It has been a year of change for me. I spent the first six months of 2009 as a student brooding over what job to choose from, attended dozens of interviews, got caught into the "rat race" hype where society judges you by the job you go to, the good ol' days of college were slowly but surely getting over. It was as if sands were slowly slipping through the hour glass and I was just clasping on to the glass tightly trying to make it stop. The student within me is still alive, its been six months since I last set foot into a classroom, but it all just feels like yesterday when I made a fool out of myself in the class elections. What was I thinking when I volunteered (reluctantly) to do it?, thankfully my classmates had thought better than to select me, I still managed to get 5 votes out 60. Not bad for a mad lad.
I started the year without a bank account of my own, I used to borrow money from my father without his knowledge, I had no clear picture of where I was going, and I was trying to solve a jigsaw puzzle trying to fit in the right piece at the right place. Things are slowly changing now, I got a bank account of my own, there have been few pieces which have fallen in the right place, the picture is slowly getting clearer from the edges, but still I borrow money from my father, still without his knowledge. The transition from a student to a slave of a multi-national corporate has been quite fast, the days of tun-tana-tun were over from the time I stepped out of my college gate. Iam now among those people whom you see in the train or a bus or in the traffic signal who trudge their way to work, plagued by worries of how to survive another hard day at the office.

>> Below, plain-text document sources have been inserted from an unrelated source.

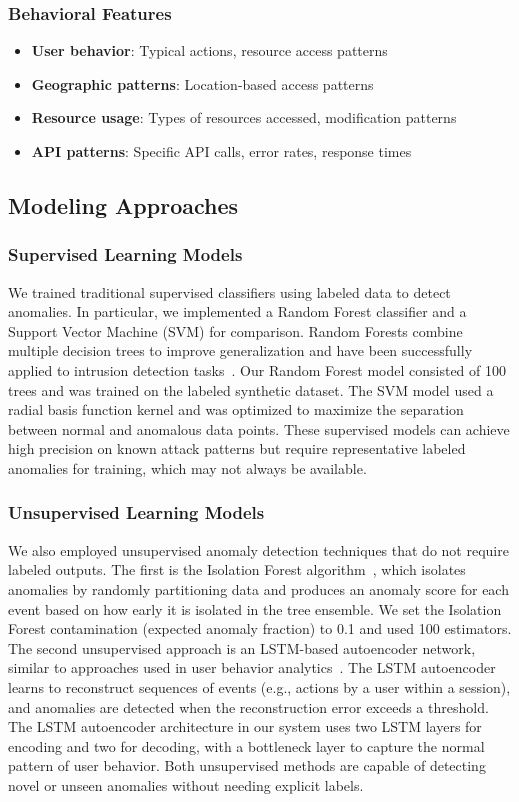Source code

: \documentclass[conference]{IEEEtran}
\begin{document}
\subsubsection{Behavioral Features}
\begin{itemize}
    \item \textbf{User behavior}: Typical actions, resource access patterns
    \item \textbf{Geographic patterns}: Location-based access patterns
    \item \textbf{Resource usage}: Types of resources accessed, modification patterns
    \item \textbf{API patterns}: Specific API calls, error rates, response times
\end{itemize}

\subsection{Modeling Approaches}
\subsubsection{Supervised Learning Models}
We trained traditional supervised classifiers using labeled data to detect anomalies. In particular, we implemented a Random Forest classifier and a Support Vector Machine (SVM) for comparison. Random Forests combine multiple decision trees to improve generalization and have been successfully applied to intrusion detection tasks~\cite{ref7}. Our Random Forest model consisted of 100 trees and was trained on the labeled synthetic dataset. The SVM model used a radial basis function kernel and was optimized to maximize the separation between normal and anomalous data points. These supervised models can achieve high precision on known attack patterns but require representative labeled anomalies for training, which may not always be available.

\subsubsection{Unsupervised Learning Models}
We also employed unsupervised anomaly detection techniques that do not require labeled outputs. The first is the Isolation Forest algorithm~\cite{ref2}, which isolates anomalies by randomly partitioning data and produces an anomaly score for each event based on how early it is isolated in the tree ensemble. We set the Isolation Forest contamination (expected anomaly fraction) to 0.1 and used 100 estimators. The second unsupervised approach is an LSTM-based autoencoder network, similar to approaches used in user behavior analytics~\cite{ref12}. The LSTM autoencoder learns to reconstruct sequences of events (e.g., actions by a user within a session), and anomalies are detected when the reconstruction error exceeds a threshold. The LSTM autoencoder architecture in our system uses two LSTM layers for encoding and two for decoding, with a bottleneck layer to capture the normal pattern of user behavior. Both unsupervised methods are capable of detecting novel or unseen anomalies without needing explicit labels.
\end{document}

The last ten years have taught me a lot about myself. I made loads of mistakes, some for which I repent and some for which I am quite glad that I did, either way every mistake has taught me something new. I would like to thank all my close friends from the past and the present who have been a part of my life, who have taught me something new, you people have always been a pillar of support, and you know who you are. Thank you to my limited set of lady friends, if it was not for you gyals' notes and meticulous planning, I still would have been writing my arrear papers, and thank you for putting up with my raunchy jokes . To all my guy friends: you blokes were always a shoulder to lean onto, thanks for your "Guru Gyaan" on matters related to the heart, and for lending me stuffs(read Cd's) which I probably cant mention here, and thank you for laughing at my raunchy jokes even at times when you never got them. And last but no the least, a big Thank You to my family! You always supported me inspite of the numerous screw-ups that I've made over the years, thank you for sticking beside me and giving me the freedom to decide on what I wanted to do, and thank you for putting up with a train-wreck like me.
As I brace myself for a new year, I can hardly wait to face what I got in store for me. I will be faced with professional and personal choices, I may take some bad decisions, I may take some good ones but every passing day will pen a new verse in my life, I've made no resolutions for I've never believed in them. So be it Pain or Pleasure, Joy or Sorrow, Hope or Agony, I say : Bring it on Life! Bring it on 2010!
A very happy new year to the one reading this blog. May you succeed in all your endeavors in the coming year.